# photos from South Central Regional Championship



## rokanhaus (Mar 20, 2006)

Here are some photos I took....

http://picasaweb.google.com/Kjacopino/SouthCentralRegionalChampionship?feat=directlink


----------



## GSDBESTK9 (Mar 26, 2002)

Great shots Kandi! Is that your son? The helper?


----------



## rokanhaus (Mar 20, 2006)

Yes, Alex did the front half of the SchH3's.


----------



## GSDBESTK9 (Mar 26, 2002)

Awesome! He looks great, you must be so proud.


----------



## rokanhaus (Mar 20, 2006)

We had a blast. Alex has been down there before, but it was my first time in Texas. Hawk took the trip too, he loves hotels! lots of nice dogs and fun people...


----------



## GSDBESTK9 (Mar 26, 2002)

I'm sure, I would have a blast surrounded by dogs and schutzhund people.


----------



## jesmagmisty (Jul 13, 2001)

Great pics! Alex is sure getting around.


----------



## wicked1996 (Aug 28, 2002)

Nice job Kandi!!


----------



## JackieM1982 (Jul 21, 2005)

Great pics, thanks for sharing. And congrats on your son being selected as the front half helper!


----------



## Mark B (Feb 3, 2009)

I like the pic of Alex in the blind with the dog in the air doing the hold n bark.

Mark
http://www.ultimatekanine.com


----------



## rokanhaus (Mar 20, 2006)

That was Arturo's new dog Haddock....REALLY nice dog.


----------



## Mark B (Feb 3, 2009)

yeah? I'd like to see video of him working. 

Mark
http://www.ultimatekanine.com


----------



## JenM66 (Jul 28, 2005)

AWESOME







Way to go Alex!!!


----------



## jesusica (Jan 13, 2006)

> Originally Posted By: Mark Byeah? I'd like to see video of him working.
> 
> Mark
> http://www.ultimatekanine.com


I think I have video of the regionals routine.

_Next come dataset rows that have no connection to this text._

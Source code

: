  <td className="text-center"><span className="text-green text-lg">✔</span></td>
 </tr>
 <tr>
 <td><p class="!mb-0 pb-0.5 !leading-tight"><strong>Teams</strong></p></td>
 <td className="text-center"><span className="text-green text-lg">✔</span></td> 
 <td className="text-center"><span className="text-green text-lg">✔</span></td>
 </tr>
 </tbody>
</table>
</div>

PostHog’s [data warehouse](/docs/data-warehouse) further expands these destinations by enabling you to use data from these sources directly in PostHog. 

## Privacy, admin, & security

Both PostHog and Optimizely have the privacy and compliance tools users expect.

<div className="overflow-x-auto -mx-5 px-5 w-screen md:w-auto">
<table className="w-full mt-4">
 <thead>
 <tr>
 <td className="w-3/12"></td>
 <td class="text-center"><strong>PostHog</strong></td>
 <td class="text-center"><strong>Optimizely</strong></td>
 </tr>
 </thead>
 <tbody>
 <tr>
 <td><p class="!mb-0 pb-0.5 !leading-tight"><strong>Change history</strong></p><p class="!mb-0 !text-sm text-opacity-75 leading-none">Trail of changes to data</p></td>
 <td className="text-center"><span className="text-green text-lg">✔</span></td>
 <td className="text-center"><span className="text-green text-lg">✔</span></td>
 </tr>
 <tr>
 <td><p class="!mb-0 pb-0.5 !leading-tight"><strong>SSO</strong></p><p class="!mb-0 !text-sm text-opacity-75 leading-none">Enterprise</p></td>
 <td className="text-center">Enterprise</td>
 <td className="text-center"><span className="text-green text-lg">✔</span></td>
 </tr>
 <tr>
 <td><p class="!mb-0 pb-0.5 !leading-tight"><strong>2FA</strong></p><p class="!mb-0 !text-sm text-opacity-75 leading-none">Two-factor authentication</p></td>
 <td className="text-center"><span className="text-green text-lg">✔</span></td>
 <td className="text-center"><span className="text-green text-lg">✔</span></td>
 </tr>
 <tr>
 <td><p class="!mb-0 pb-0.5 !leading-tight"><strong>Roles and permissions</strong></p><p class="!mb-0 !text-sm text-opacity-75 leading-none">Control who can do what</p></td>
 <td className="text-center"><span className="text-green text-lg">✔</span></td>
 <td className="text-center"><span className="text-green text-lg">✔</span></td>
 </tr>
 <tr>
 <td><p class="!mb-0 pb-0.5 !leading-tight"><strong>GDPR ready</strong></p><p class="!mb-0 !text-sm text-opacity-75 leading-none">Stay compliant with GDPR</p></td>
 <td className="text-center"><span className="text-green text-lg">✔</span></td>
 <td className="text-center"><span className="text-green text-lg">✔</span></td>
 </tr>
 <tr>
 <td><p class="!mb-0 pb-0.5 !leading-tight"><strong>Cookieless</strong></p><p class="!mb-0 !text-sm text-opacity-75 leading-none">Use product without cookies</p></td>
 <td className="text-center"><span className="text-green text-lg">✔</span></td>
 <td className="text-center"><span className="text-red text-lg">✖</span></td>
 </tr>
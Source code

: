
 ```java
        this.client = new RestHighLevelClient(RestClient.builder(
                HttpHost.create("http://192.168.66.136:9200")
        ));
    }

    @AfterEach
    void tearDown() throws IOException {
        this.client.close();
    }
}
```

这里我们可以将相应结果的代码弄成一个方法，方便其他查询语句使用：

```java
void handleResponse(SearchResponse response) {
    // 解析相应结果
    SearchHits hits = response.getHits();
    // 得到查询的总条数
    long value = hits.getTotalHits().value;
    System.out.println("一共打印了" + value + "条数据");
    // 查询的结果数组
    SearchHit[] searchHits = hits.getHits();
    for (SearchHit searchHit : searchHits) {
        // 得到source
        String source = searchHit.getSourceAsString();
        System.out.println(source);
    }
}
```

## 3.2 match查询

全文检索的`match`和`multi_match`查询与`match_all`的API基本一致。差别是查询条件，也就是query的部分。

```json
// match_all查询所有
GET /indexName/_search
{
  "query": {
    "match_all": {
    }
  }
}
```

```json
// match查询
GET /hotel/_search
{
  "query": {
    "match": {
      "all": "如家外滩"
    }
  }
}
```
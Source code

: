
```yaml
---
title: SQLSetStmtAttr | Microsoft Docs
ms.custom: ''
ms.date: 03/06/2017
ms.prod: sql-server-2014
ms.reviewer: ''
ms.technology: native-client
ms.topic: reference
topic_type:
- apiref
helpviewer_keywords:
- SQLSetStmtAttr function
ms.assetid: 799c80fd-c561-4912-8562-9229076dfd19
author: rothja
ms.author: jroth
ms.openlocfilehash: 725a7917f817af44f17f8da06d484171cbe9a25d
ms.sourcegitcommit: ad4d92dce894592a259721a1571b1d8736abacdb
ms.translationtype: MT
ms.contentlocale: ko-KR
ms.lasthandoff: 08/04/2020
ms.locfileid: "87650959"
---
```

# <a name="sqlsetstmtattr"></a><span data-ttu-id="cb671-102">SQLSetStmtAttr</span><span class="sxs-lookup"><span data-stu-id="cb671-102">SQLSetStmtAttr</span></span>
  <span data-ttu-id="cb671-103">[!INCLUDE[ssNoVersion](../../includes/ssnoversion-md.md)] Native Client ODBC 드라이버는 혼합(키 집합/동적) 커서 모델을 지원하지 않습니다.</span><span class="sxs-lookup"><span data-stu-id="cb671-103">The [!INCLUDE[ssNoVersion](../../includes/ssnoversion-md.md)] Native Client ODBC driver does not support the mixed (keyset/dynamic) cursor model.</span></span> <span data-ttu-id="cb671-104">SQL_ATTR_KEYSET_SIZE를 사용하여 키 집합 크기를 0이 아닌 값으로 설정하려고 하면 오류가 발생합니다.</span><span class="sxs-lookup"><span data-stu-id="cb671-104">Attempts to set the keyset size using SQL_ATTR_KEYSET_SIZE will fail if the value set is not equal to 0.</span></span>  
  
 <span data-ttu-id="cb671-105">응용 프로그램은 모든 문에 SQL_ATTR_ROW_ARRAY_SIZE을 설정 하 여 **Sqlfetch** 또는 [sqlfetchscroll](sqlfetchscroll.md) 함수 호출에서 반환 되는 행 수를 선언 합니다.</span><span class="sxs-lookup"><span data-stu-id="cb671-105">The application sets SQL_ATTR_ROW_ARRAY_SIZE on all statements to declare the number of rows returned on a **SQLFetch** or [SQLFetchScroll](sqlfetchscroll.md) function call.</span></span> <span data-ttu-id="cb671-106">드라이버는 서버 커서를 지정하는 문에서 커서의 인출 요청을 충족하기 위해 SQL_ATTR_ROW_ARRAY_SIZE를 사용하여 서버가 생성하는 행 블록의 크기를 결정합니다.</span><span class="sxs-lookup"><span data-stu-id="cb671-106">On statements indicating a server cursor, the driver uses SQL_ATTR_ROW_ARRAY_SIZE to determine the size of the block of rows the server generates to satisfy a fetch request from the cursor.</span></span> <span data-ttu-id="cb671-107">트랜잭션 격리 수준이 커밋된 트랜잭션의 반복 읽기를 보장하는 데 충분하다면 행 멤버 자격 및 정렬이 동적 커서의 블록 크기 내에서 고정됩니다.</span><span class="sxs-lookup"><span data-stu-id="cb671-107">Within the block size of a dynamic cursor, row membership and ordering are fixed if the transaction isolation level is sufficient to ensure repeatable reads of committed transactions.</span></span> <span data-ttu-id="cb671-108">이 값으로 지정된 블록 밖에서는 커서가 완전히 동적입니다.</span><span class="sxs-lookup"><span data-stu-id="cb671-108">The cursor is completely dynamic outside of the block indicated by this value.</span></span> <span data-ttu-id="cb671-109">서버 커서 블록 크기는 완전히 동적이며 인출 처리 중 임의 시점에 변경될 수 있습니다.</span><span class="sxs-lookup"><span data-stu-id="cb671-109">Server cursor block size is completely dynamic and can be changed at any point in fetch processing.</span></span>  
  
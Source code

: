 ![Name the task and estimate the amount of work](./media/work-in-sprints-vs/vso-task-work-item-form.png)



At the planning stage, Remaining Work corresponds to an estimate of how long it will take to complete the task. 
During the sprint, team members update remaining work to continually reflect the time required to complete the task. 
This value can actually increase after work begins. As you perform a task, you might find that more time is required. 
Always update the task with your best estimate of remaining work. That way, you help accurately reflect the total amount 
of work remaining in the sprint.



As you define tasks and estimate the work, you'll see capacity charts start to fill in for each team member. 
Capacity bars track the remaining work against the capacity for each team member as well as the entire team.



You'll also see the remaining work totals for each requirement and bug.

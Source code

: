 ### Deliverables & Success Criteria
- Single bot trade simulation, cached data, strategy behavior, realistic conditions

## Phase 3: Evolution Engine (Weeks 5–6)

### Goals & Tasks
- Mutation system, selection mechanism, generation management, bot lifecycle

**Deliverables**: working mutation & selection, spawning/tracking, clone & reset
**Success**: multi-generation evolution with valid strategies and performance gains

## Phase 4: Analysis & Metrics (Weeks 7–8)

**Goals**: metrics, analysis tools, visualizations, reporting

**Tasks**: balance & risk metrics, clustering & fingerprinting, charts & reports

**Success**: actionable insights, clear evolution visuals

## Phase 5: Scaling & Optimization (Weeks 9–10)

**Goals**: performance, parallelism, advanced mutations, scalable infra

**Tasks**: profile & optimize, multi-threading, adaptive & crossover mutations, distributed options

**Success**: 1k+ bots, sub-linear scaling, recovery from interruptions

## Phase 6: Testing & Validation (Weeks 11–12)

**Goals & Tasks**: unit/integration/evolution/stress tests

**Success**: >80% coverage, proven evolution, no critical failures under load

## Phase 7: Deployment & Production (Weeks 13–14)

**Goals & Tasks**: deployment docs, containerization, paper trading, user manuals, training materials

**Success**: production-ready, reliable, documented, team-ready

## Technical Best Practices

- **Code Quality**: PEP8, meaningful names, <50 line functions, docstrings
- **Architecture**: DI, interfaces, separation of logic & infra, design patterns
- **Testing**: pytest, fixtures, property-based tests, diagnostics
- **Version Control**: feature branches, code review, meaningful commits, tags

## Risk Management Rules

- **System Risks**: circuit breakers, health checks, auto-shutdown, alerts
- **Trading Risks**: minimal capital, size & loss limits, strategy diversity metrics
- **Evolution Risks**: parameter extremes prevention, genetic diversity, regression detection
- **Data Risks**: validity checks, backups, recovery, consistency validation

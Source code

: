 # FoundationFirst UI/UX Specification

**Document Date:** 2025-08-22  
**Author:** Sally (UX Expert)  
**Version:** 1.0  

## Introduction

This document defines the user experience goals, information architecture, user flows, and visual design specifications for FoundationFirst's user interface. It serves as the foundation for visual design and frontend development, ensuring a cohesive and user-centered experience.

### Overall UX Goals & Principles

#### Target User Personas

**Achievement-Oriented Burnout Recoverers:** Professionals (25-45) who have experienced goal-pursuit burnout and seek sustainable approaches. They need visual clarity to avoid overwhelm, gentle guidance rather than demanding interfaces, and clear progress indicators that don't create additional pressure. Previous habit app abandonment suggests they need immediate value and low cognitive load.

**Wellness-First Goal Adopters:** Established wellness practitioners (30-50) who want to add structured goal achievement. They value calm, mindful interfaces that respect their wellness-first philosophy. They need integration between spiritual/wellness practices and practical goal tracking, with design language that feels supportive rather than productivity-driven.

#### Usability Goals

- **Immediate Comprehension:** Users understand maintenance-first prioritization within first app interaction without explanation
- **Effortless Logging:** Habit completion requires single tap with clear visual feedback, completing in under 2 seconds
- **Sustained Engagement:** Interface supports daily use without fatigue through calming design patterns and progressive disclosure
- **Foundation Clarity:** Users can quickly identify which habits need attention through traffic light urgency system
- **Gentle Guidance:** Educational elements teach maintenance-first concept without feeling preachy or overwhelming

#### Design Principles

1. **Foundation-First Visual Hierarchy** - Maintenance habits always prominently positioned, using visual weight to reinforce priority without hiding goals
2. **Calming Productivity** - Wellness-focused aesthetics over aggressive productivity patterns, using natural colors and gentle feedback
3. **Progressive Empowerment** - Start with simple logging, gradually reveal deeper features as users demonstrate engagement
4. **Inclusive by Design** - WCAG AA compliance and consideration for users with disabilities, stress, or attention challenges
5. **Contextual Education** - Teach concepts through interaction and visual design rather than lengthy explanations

I am still sifting through all that video and am now a week late fulfilling a video promise! 

To the person I promised video, I promise I tried sending last week like I said I would but the files were too large for photobucket or attaching via email, I did try. I am going to a lesser quality format to see if I can get it to work.


----------